[Collected data]

[Start of Attachment]

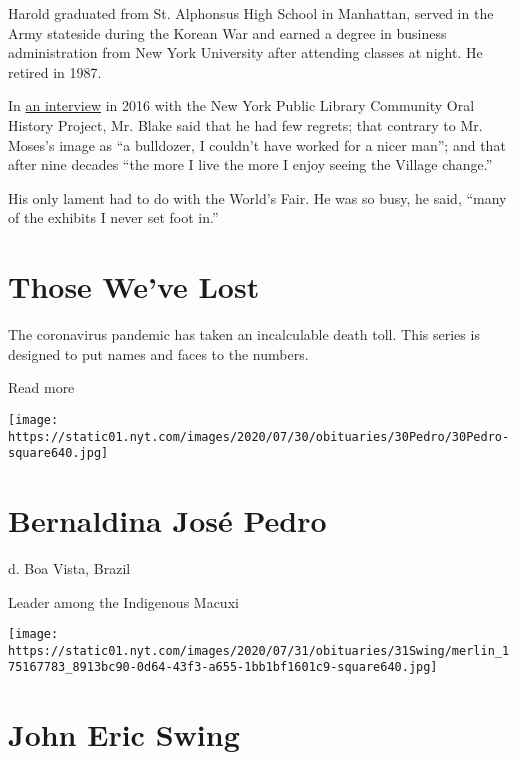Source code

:Harold graduated from St. Alphonsus High School in Manhattan, served in
the Army stateside during the Korean War and earned a degree in business
administration from New York University after attending classes at
night. He retired in 1987.

In \href{http://oralhistory.nypl.org/interviews/harold-blake-xvv7o2}{an
interview} in 2016 with the New York Public Library Community Oral
History Project, Mr. Blake said that he had few regrets; that contrary
to Mr. Moses's image as ``a bulldozer, I couldn't have worked for a
nicer man''; and that after nine decades ``the more I live the more I
enjoy seeing the Village change.''

His only lament had to do with the World's Fair. He was so busy, he
said, ``many of the exhibits I never set foot in.''

\href{https://www.nytimes.com/interactive/2020/obituaries/people-died-coronavirus-obituaries.html?action=click\&pgtype=Article\&state=default\&region=BELOW_MAIN_CONTENT\&context=covid_obits_promo}{}

\hypertarget{those-weve-lost}{%
\section{Those We've Lost}\label{those-weve-lost}}

The coronavirus pandemic has taken an incalculable death toll. This
series is designed to put names and faces to the numbers.

Read more

\texttt{[image: https://static01.nyt.com/images/2020/07/30/obituaries/30Pedro/30Pedro-square640.jpg]}

\hypertarget{bernaldina-josuxe9-pedro}{%
\section{Bernaldina José Pedro}\label{bernaldina-josuxe9-pedro}}

d. Boa Vista, Brazil

Leader among the Indigenous Macuxi

\texttt{[image: https://static01.nyt.com/images/2020/07/31/obituaries/31Swing/merlin\_175167783\_8913bc90-0d64-43f3-a655-1bb1bf1601c9-square640.jpg]}

\hypertarget{john-eric-swing}{%
\section{John Eric Swing}\label{john-eric-swing}}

[End of Attachment]

YOUR OBJECTIVE | Every line of the records above where the string "those" is found should be copied.

EXPECTED ANSWER |
\hypertarget{those-weve-lost}{%
\section{Those We've Lost}\label{those-weve-lost}}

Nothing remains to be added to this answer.